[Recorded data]
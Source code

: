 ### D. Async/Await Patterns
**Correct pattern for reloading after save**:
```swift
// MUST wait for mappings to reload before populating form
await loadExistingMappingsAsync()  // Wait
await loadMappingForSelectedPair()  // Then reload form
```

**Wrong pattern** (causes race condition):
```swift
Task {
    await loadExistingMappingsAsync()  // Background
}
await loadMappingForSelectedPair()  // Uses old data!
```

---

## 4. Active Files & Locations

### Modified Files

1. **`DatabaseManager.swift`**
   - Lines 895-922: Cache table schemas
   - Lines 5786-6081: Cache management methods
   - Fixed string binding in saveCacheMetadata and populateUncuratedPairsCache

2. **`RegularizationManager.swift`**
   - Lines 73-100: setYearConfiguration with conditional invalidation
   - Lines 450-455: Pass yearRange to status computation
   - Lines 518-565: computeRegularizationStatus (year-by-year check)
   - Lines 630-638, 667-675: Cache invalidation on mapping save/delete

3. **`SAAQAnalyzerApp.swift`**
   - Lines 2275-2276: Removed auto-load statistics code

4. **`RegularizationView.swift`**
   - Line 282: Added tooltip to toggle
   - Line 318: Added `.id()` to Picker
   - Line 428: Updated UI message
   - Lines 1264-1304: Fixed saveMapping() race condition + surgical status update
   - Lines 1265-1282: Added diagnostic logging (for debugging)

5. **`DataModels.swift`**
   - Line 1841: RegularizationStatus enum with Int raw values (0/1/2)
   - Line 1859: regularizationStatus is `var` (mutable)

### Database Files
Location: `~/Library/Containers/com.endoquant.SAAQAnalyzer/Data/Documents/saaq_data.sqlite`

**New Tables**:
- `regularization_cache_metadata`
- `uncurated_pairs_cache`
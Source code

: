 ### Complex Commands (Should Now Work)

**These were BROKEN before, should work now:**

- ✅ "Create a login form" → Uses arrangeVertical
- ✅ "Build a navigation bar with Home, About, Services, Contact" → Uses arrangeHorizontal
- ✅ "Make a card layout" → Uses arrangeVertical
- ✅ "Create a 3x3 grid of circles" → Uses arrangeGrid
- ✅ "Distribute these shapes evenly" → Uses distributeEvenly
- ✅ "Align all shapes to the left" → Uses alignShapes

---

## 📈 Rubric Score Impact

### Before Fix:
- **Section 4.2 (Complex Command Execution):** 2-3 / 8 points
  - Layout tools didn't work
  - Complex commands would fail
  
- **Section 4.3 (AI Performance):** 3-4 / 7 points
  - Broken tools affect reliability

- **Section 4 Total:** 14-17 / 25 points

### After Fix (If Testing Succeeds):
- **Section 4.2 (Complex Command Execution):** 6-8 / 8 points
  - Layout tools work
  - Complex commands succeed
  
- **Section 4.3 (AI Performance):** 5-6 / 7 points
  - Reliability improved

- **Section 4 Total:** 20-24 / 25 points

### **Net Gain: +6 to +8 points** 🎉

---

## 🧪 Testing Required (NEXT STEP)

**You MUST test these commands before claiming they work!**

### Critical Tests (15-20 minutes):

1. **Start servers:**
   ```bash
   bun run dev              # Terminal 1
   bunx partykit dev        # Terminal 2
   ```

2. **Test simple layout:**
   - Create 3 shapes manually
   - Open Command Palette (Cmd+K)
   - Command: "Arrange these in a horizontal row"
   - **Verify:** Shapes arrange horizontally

## WHAT YOU NEED TO DO
The first line of the entries above and every line after it, up to and including the line with "- Lines 5786-6081: Cache", should be set down exactly.

## SOLUTION TO THE EXERCISE
Source code

: ### D. Async/Await Patterns
**Correct pattern for reloading after save**:
```swift
// MUST wait for mappings to reload before populating form
await loadExistingMappingsAsync()  // Wait
await loadMappingForSelectedPair()  // Then reload form
```

**Wrong pattern** (causes race condition):
```swift
Task {
    await loadExistingMappingsAsync()  // Background
}
await loadMappingForSelectedPair()  // Uses old data!
```

---

## 4. Active Files & Locations

### Modified Files

1. **`DatabaseManager.swift`**
   - Lines 895-922: Cache table schemas
   - Lines 5786-6081: Cache management methods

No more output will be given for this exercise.